Wednesday, December 25, 2024
Christmas Day
This devotion is the written accompaniment to a video Advent message that can be viewed on our YouTube Channel by clicking HERE.
Please read Luke 2:1-20
“But Mary treasured all these words and pondered them in her heart.” (Luke 2:19)
With all the various versions and perspectives of “the Christmas story” in scripture, I appreciate how our common lectionary*, over the entire course of the Advent Season, tries to guide us through the text in an organized and meaningful way. The lectionary walks us through the different versions of the story, making historical connections in the Hebrew Scriptures, and building our expectation for the ultimate moment in the story, the birth of Jesus Christ.

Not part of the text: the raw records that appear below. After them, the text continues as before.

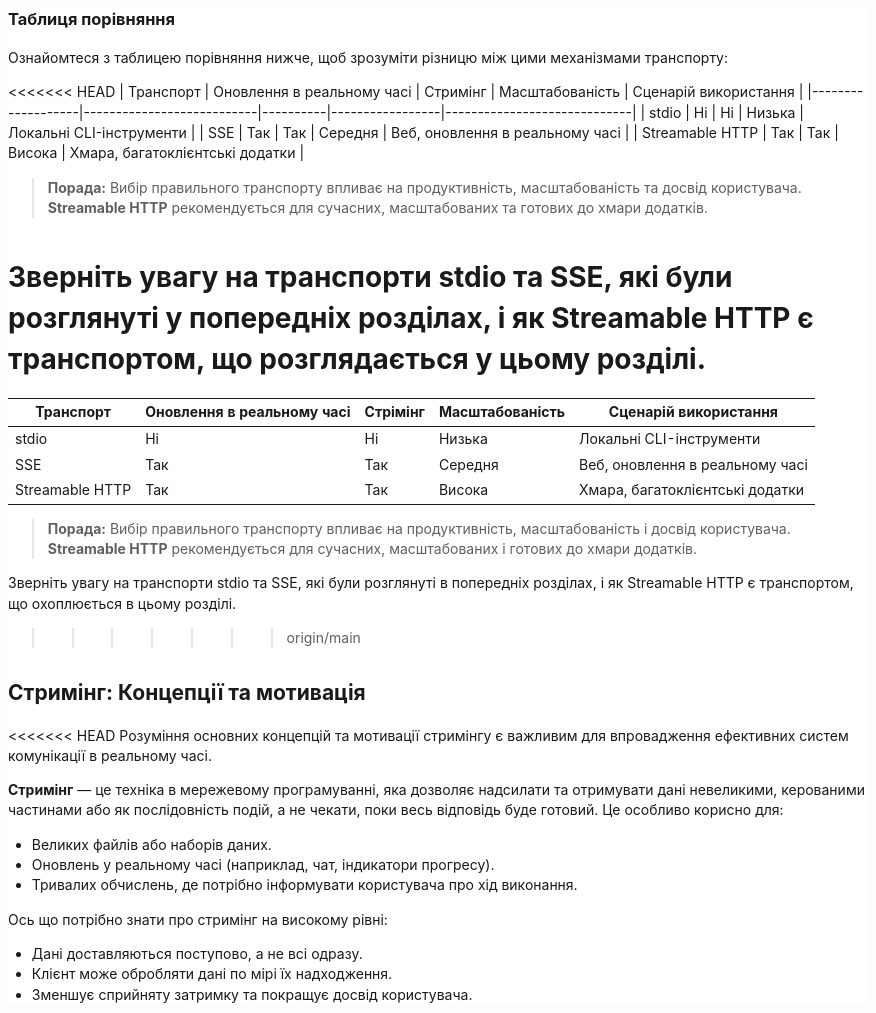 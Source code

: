 ### Таблиця порівняння

Ознайомтеся з таблицею порівняння нижче, щоб зрозуміти різницю між цими механізмами транспорту:

<<<<<<< HEAD
| Транспорт         | Оновлення в реальному часі | Стримінг | Масштабованість | Сценарій використання       |
|-------------------|---------------------------|----------|-----------------|-----------------------------|
| stdio             | Ні                        | Ні       | Низька          | Локальні CLI-інструменти    |
| SSE               | Так                       | Так      | Середня         | Веб, оновлення в реальному часі |
| Streamable HTTP   | Так                       | Так      | Висока          | Хмара, багатоклієнтські додатки |

> **Порада:** Вибір правильного транспорту впливає на продуктивність, масштабованість та досвід користувача. **Streamable HTTP** рекомендується для сучасних, масштабованих та готових до хмари додатків.

Зверніть увагу на транспорти stdio та SSE, які були розглянуті у попередніх розділах, і як Streamable HTTP є транспортом, що розглядається у цьому розділі.
=======
| Транспорт          | Оновлення в реальному часі | Стрімінг | Масштабованість | Сценарій використання       |
|--------------------|---------------------------|----------|-----------------|-----------------------------|
| stdio              | Ні                        | Ні       | Низька          | Локальні CLI-інструменти    |
| SSE                | Так                       | Так      | Середня         | Веб, оновлення в реальному часі |
| Streamable HTTP    | Так                       | Так      | Висока          | Хмара, багатоклієнтські додатки |

> **Порада:** Вибір правильного транспорту впливає на продуктивність, масштабованість і досвід користувача. **Streamable HTTP** рекомендується для сучасних, масштабованих і готових до хмари додатків.

Зверніть увагу на транспорти stdio та SSE, які були розглянуті в попередніх розділах, і як Streamable HTTP є транспортом, що охоплюється в цьому розділі.
>>>>>>> origin/main

## Стримінг: Концепції та мотивація

<<<<<<< HEAD
Розуміння основних концепцій та мотивації стримінгу є важливим для впровадження ефективних систем комунікації в реальному часі.

**Стримінг** — це техніка в мережевому програмуванні, яка дозволяє надсилати та отримувати дані невеликими, керованими частинами або як послідовність подій, а не чекати, поки весь відповідь буде готовий. Це особливо корисно для:

- Великих файлів або наборів даних.
- Оновлень у реальному часі (наприклад, чат, індикатори прогресу).
- Тривалих обчислень, де потрібно інформувати користувача про хід виконання.

Ось що потрібно знати про стримінг на високому рівні:

- Дані доставляються поступово, а не всі одразу.
- Клієнт може обробляти дані по мірі їх надходження.
- Зменшує сприйняту затримку та покращує досвід користувача.
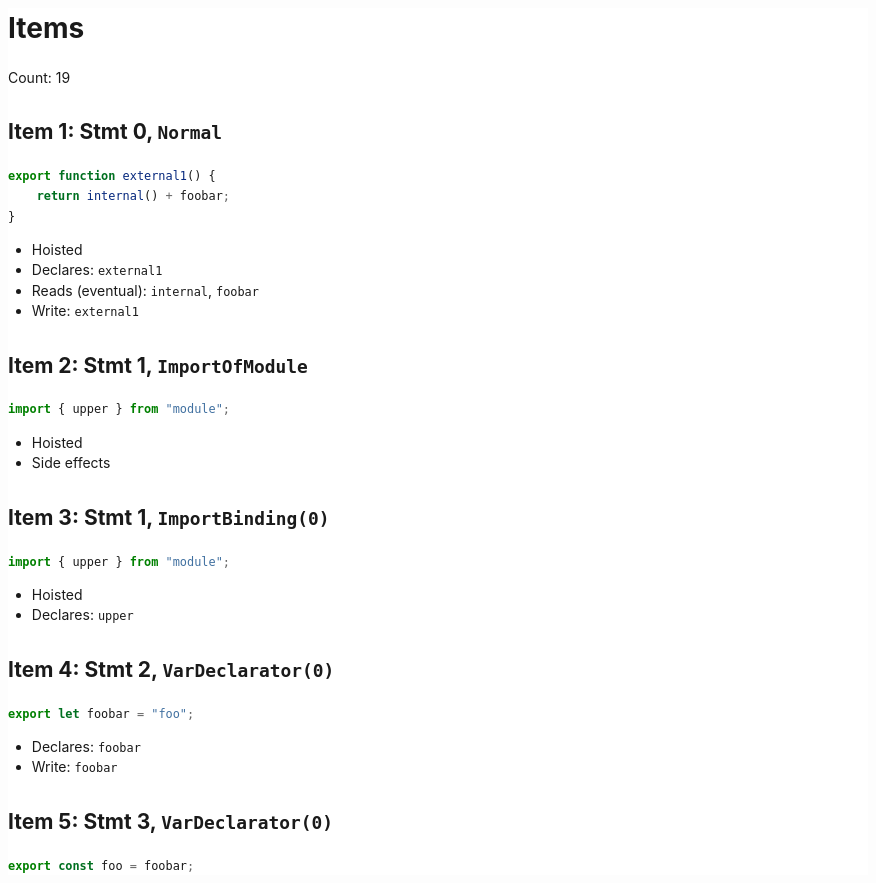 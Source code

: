 # Items

Count: 19

## Item 1: Stmt 0, `Normal`

```js
export function external1() {
    return internal() + foobar;
}

```

- Hoisted
- Declares: `external1`
- Reads (eventual): `internal`, `foobar`
- Write: `external1`

## Item 2: Stmt 1, `ImportOfModule`

```js
import { upper } from "module";

```

- Hoisted
- Side effects

## Item 3: Stmt 1, `ImportBinding(0)`

```js
import { upper } from "module";

```

- Hoisted
- Declares: `upper`

## Item 4: Stmt 2, `VarDeclarator(0)`

```js
export let foobar = "foo";

```

- Declares: `foobar`
- Write: `foobar`

## Item 5: Stmt 3, `VarDeclarator(0)`

```js
export const foo = foobar;

```

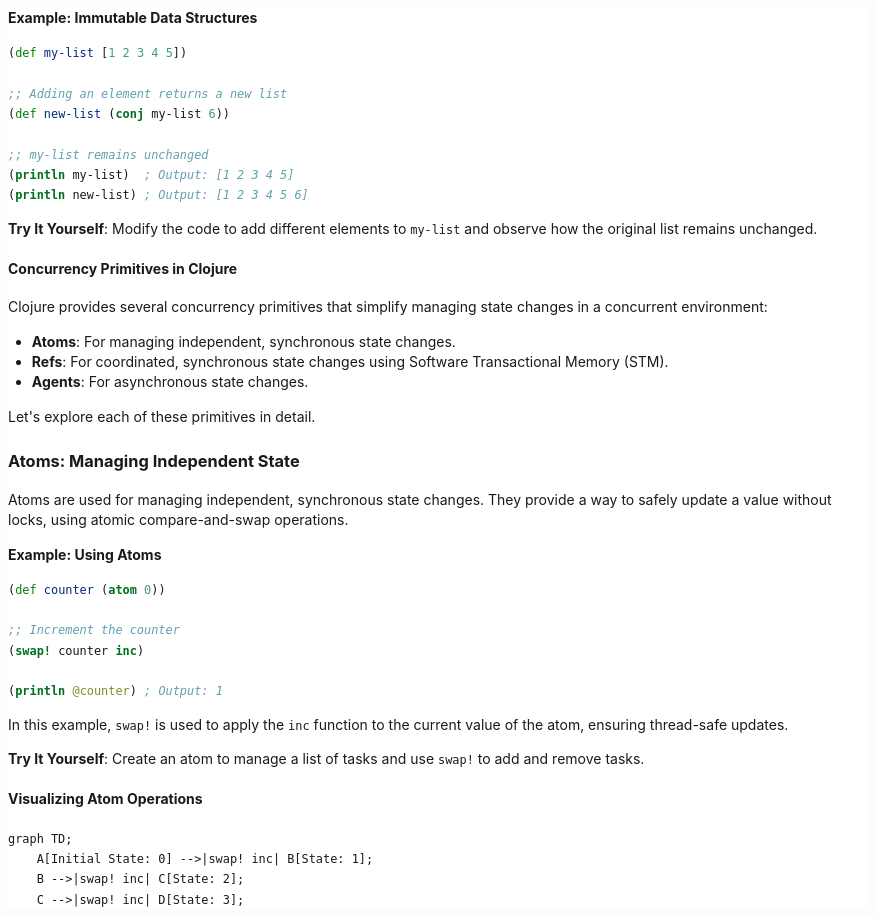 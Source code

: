 **Example: Immutable Data Structures**

```clojure
(def my-list [1 2 3 4 5])

;; Adding an element returns a new list
(def new-list (conj my-list 6))

;; my-list remains unchanged
(println my-list)  ; Output: [1 2 3 4 5]
(println new-list) ; Output: [1 2 3 4 5 6]
```

**Try It Yourself**: Modify the code to add different elements to `my-list` and observe how the original list remains unchanged.

#### Concurrency Primitives in Clojure

Clojure provides several concurrency primitives that simplify managing state changes in a concurrent environment:

- **Atoms**: For managing independent, synchronous state changes.
- **Refs**: For coordinated, synchronous state changes using Software Transactional Memory (STM).
- **Agents**: For asynchronous state changes.

Let's explore each of these primitives in detail.

### Atoms: Managing Independent State

Atoms are used for managing independent, synchronous state changes. They provide a way to safely update a value without locks, using atomic compare-and-swap operations.

**Example: Using Atoms**

```clojure
(def counter (atom 0))

;; Increment the counter
(swap! counter inc)

(println @counter) ; Output: 1
```

In this example, `swap!` is used to apply the `inc` function to the current value of the atom, ensuring thread-safe updates.

**Try It Yourself**: Create an atom to manage a list of tasks and use `swap!` to add and remove tasks.

#### Visualizing Atom Operations

```mermaid
graph TD;
    A[Initial State: 0] -->|swap! inc| B[State: 1];
    B -->|swap! inc| C[State: 2];
    C -->|swap! inc| D[State: 3];
```
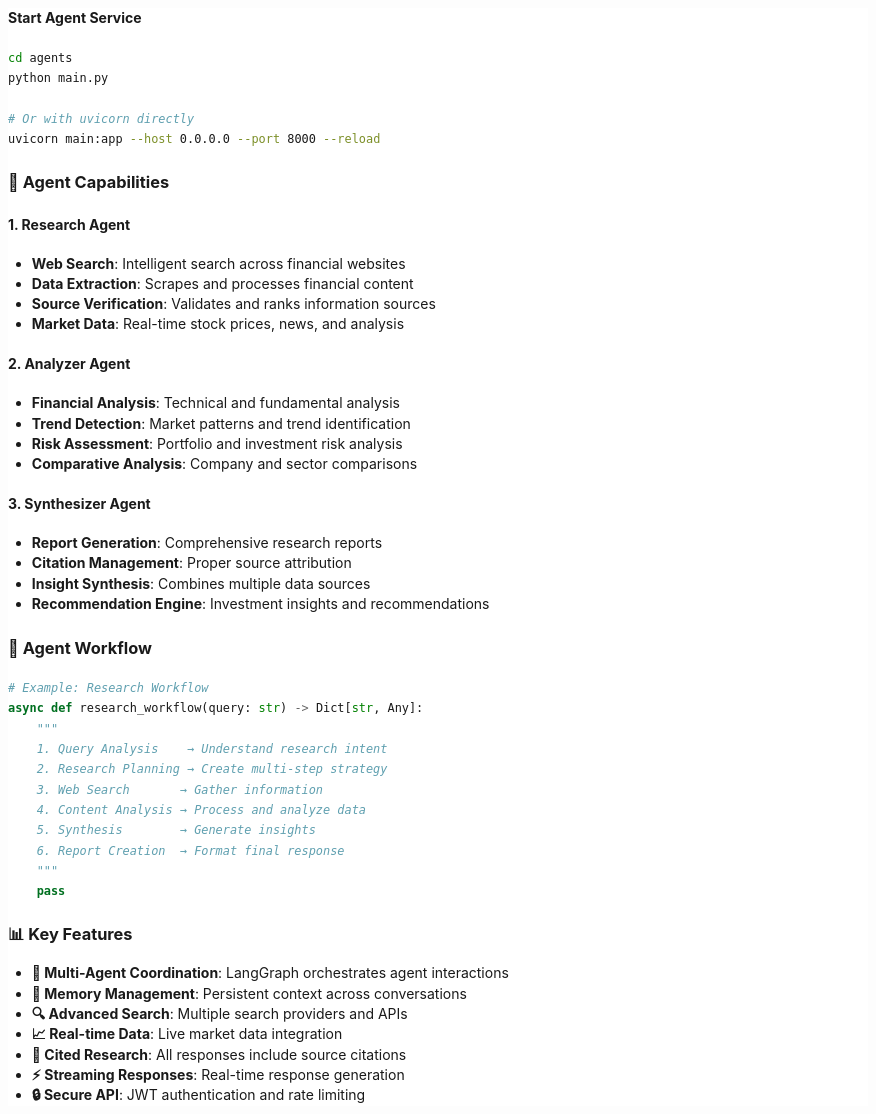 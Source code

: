 #### **Start Agent Service**
```bash
cd agents
python main.py

# Or with uvicorn directly
uvicorn main:app --host 0.0.0.0 --port 8000 --reload
```

### 🧠 **Agent Capabilities**

#### **1. Research Agent**
- **Web Search**: Intelligent search across financial websites
- **Data Extraction**: Scrapes and processes financial content
- **Source Verification**: Validates and ranks information sources
- **Market Data**: Real-time stock prices, news, and analysis

#### **2. Analyzer Agent** 
- **Financial Analysis**: Technical and fundamental analysis
- **Trend Detection**: Market patterns and trend identification
- **Risk Assessment**: Portfolio and investment risk analysis
- **Comparative Analysis**: Company and sector comparisons

#### **3. Synthesizer Agent**
- **Report Generation**: Comprehensive research reports
- **Citation Management**: Proper source attribution
- **Insight Synthesis**: Combines multiple data sources
- **Recommendation Engine**: Investment insights and recommendations

### 🔧 **Agent Workflow**

```python
# Example: Research Workflow
async def research_workflow(query: str) -> Dict[str, Any]:
    """
    1. Query Analysis    → Understand research intent
    2. Research Planning → Create multi-step strategy  
    3. Web Search       → Gather information
    4. Content Analysis → Process and analyze data
    5. Synthesis        → Generate insights
    6. Report Creation  → Format final response
    """
    pass
```

### 📊 **Key Features**

- **🔄 Multi-Agent Coordination**: LangGraph orchestrates agent interactions
- **🧠 Memory Management**: Persistent context across conversations
- **🔍 Advanced Search**: Multiple search providers and APIs
- **📈 Real-time Data**: Live market data integration
- **📝 Cited Research**: All responses include source citations
- **⚡ Streaming Responses**: Real-time response generation
- **🔒 Secure API**: JWT authentication and rate limiting
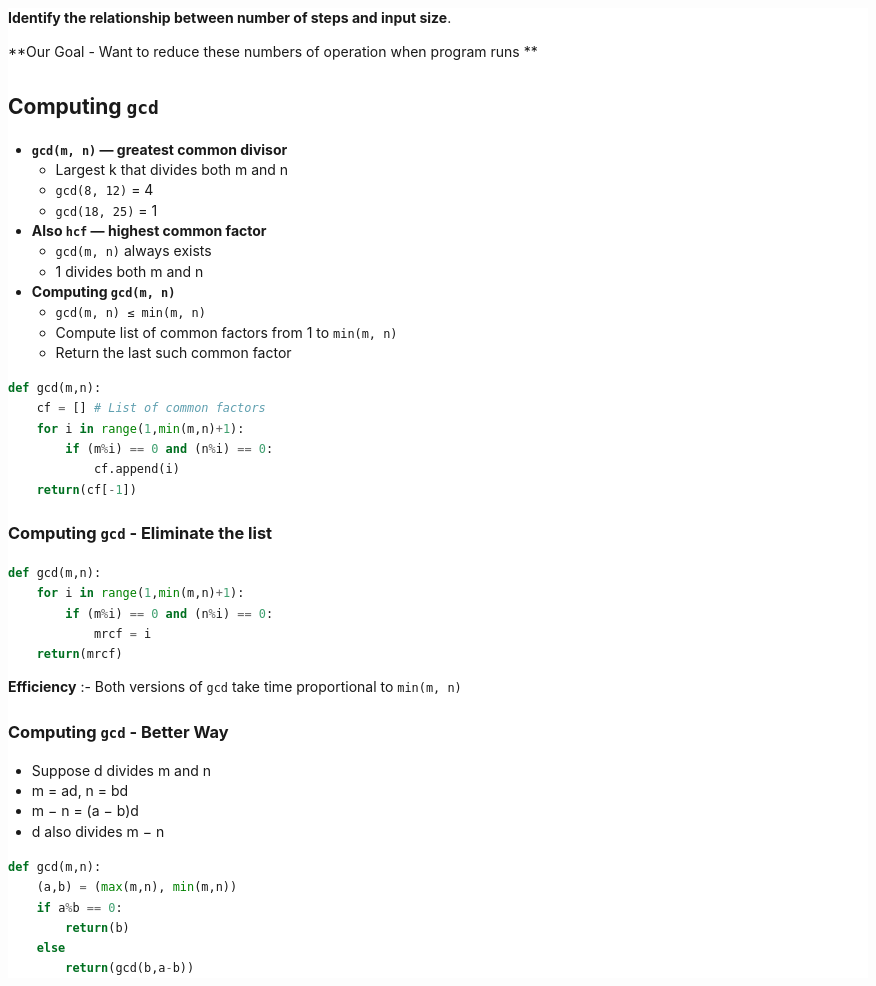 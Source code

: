 **Identify the relationship between number of steps and input size**.

**Our Goal - Want to reduce these numbers of operation when program runs **



## Computing `gcd`

* **`gcd(m, n)` — greatest common divisor** 
    * Largest k that divides both m and n 
    * `gcd(8, 12)` = 4
    * `gcd(18, 25)` = 1
* **Also `hcf` — highest common factor** 
    * `gcd(m, n)` always exists 
    * 1 divides both m and n 
* **Computing `gcd(m, n)`** 
    * `gcd(m, n) ≤ min(m, n) `
    * Compute list of common factors from 1 to `min(m, n)`
    * Return the last such common factor

```python
def gcd(m,n):
	cf = [] # List of common factors
	for i in range(1,min(m,n)+1):
		if (m%i) == 0 and (n%i) == 0:
			cf.append(i)
	return(cf[-1])
```

### Computing `gcd` - Eliminate the list

```python
def gcd(m,n):
	for i in range(1,min(m,n)+1):
		if (m%i) == 0 and (n%i) == 0:
			mrcf = i
	return(mrcf)
```

**Efficiency** :- Both versions of `gcd` take time proportional to `min(m, n)`

### Computing `gcd` - Better Way

* Suppose d divides m and n 
* m = ad, n = bd 
* m − n = (a − b)d 
* d also divides m − n

```python
def gcd(m,n):
	(a,b) = (max(m,n), min(m,n))
	if a%b == 0:
		return(b)
	else
		return(gcd(b,a-b))
```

But for Christmas Day, the lectionary simply focuses on the most concise telling of the story, which is found in Luke 2:1-20. In these twenty verses most of the story is summed up.
And in this summation I am always drawn to verse 19, which feels so incredibly intimate, intensely personal, and profoundly telling. It is the verse that zooms in on Mary, the mother who just gave birth, and what must be going on within her. In indicates that she treasured the words, all the words that tell of the birth of her son and our savior, and how she “pondered them in her heart.” In this one verse all of the drama, all of the expectations, all of the emotions that swirled around her, those in the narrative, and us come together in an extraordinarily spiritual way. We, like Mary, are invited to ponder what has happened in our hearts.
Today, my friends, I invite you, in the midst of the hustle and bustle of opening gifts, and visiting relatives, and eating the feasts, and… and… and… to take a moment an ponder the meaning of what has happened over 2,000 years ago as if it has just happened in your own life. Imagine being Mary, the mother of Jesus, and what it must feel like to give birth to a baby who would embody the divine hope for humanity.
Furthermore, ponder in your heart what it might mean to bring one who is both gentle, helpless, and requires total care and who is salvation for the world into a world in chaos. What does it mean to give birth to hope in a world torn apart by conflict, where those in power are capable of and in fact will unleash some of the most horrific acts of violence on the innocent because of their thirst for power and to satisfy their ego? What does it mean to believe in God’s love made visible through a vulnerable and weak infant, from a marginalized family in poverty from a religious minority, who will have to emigrate hastily just to survive?
Today, Christmas Day, December 25, my prayer for you and those around you is to find time – no, MAKE TIME – to ponder how God’s Love, Visible, may/can/will transform your life and the way you live in this world. Make space today to pray, reflect, and ponder in your own heart “all these words.” And may Christmas become real to you in new ways because you did so.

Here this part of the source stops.